───── Data for analysis

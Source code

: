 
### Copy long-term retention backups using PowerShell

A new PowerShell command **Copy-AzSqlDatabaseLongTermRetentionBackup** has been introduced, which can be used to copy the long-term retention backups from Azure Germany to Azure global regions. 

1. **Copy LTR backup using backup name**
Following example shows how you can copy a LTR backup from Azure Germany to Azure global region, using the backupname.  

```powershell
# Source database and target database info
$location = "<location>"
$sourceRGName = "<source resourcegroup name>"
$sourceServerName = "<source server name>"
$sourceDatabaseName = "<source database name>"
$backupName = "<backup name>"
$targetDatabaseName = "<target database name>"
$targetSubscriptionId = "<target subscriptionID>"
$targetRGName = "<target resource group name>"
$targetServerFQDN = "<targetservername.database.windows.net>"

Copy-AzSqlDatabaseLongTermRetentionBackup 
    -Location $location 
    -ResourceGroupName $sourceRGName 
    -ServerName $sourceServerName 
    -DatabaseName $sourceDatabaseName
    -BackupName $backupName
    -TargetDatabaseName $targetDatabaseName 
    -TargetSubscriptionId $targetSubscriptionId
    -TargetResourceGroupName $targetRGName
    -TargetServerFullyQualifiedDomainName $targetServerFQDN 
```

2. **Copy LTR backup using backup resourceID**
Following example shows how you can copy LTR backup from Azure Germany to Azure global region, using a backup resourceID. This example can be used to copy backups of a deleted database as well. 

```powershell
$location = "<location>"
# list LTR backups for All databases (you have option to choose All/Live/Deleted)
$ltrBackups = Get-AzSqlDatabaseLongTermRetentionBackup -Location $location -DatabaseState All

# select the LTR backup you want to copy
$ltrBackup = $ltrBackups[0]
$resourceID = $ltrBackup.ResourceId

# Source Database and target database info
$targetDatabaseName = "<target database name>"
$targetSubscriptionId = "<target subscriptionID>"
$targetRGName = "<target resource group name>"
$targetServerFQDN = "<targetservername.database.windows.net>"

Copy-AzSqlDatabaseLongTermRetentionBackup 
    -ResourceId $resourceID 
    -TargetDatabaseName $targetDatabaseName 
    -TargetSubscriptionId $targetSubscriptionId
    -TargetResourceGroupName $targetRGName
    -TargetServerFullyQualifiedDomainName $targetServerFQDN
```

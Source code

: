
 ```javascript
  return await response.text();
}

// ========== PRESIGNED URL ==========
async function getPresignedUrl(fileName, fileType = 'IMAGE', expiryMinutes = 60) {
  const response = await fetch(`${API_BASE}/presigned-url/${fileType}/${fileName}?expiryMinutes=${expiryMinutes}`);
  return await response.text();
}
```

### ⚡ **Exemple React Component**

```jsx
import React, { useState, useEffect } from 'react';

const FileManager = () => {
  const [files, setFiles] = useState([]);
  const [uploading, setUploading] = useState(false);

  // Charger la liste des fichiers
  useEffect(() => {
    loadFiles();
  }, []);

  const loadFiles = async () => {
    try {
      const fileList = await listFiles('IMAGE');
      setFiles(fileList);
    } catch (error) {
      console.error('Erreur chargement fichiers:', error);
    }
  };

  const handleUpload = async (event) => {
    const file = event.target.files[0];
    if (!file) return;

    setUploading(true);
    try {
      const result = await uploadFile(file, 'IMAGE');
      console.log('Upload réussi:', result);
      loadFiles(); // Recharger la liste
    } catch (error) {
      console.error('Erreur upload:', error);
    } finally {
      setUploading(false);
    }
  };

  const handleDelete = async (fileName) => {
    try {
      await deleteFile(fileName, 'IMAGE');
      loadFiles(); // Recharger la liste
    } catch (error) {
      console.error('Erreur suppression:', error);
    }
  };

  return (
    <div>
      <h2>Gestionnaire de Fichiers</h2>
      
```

──────────

*Action item*. Go through the listing above, and whenever a line holds the word "sourceServerName", copy it.

*Task output*.
$sourceServerName = "<source server name>"
    -ServerName $sourceServerName 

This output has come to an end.